The problem ▸ Within the lines below, find those that hold the string "status" and copy each one.

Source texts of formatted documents
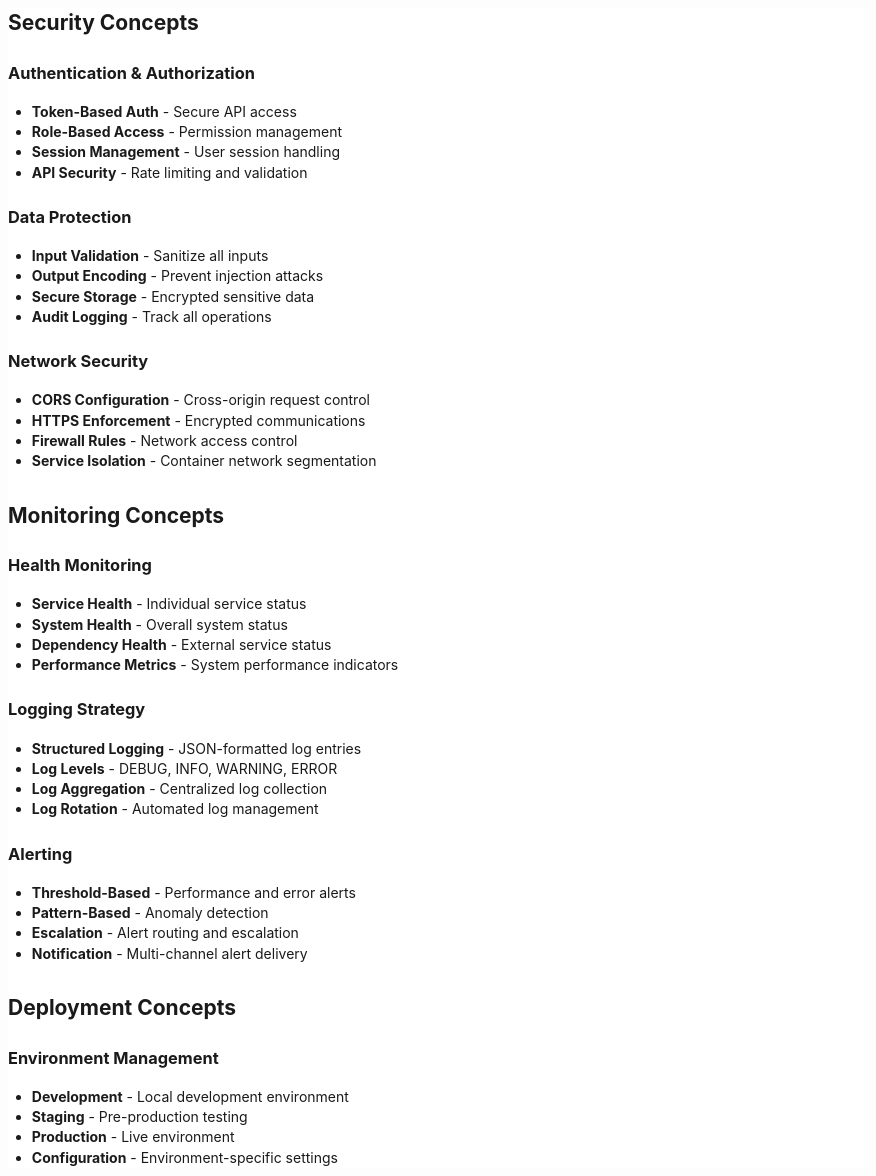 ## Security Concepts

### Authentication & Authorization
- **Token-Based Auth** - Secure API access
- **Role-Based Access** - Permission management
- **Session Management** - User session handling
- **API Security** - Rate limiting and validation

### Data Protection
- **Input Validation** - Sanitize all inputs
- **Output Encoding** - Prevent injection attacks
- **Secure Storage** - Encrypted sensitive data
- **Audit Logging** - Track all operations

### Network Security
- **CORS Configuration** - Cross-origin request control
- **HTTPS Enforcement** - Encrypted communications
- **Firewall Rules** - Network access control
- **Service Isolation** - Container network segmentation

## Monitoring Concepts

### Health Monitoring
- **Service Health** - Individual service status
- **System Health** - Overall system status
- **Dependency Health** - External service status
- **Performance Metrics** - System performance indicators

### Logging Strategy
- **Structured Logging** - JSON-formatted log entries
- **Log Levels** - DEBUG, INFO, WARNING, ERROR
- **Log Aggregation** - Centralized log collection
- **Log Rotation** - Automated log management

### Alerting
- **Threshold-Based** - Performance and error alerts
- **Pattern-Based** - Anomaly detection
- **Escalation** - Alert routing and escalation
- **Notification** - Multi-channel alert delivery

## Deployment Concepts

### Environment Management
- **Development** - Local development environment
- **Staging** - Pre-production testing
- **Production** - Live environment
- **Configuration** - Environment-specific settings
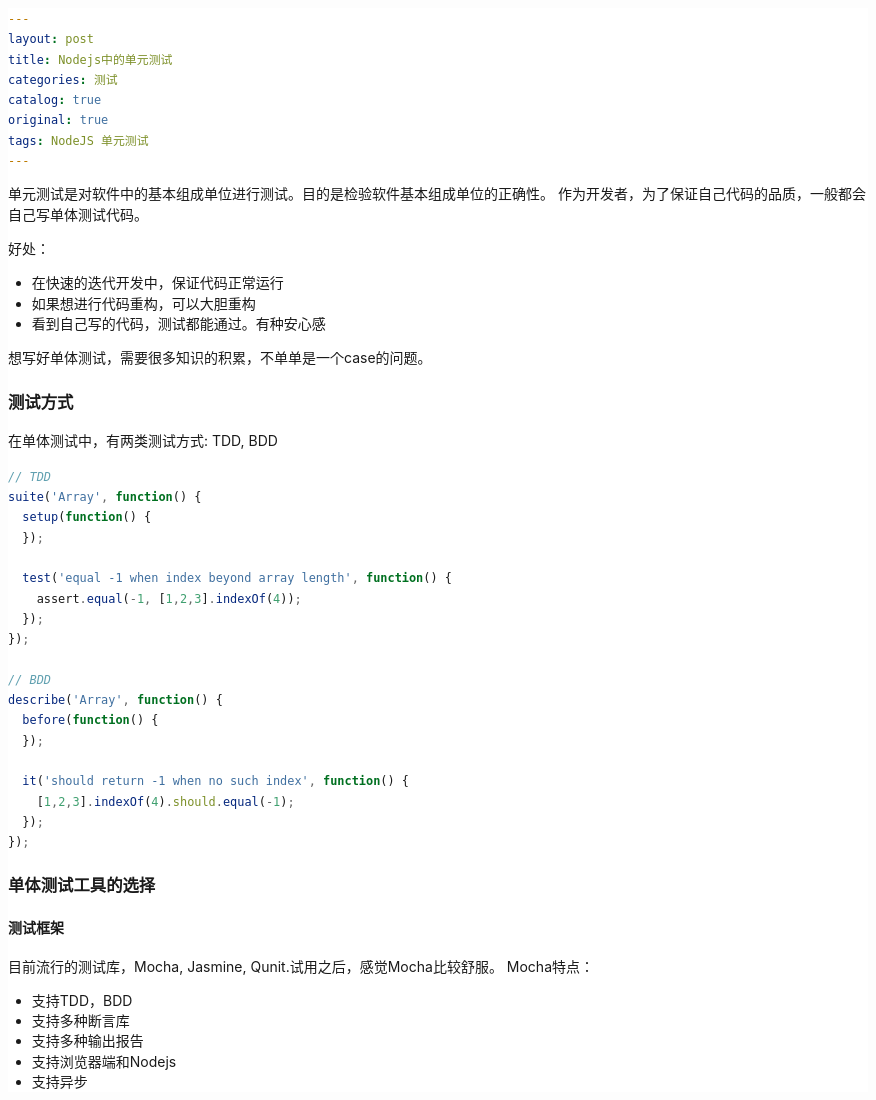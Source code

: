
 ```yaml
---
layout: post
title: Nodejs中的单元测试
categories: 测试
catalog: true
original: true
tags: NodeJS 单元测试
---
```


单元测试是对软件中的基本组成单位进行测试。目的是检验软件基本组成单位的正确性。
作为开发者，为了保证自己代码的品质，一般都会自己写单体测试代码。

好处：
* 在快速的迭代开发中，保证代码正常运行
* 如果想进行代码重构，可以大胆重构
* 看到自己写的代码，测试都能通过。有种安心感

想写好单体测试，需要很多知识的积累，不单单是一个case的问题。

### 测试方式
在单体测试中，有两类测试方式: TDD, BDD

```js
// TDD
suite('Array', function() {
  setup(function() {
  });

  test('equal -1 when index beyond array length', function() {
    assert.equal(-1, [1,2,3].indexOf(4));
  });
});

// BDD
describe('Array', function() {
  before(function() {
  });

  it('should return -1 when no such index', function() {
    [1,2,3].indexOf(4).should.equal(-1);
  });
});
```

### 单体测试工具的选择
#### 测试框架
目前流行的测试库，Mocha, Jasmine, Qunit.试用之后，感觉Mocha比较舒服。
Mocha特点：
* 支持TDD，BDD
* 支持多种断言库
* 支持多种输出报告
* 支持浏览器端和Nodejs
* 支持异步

Solution to this problem ▸
- **Service Health** - Individual service status
- **System Health** - Overall system status
- **Dependency Health** - External service status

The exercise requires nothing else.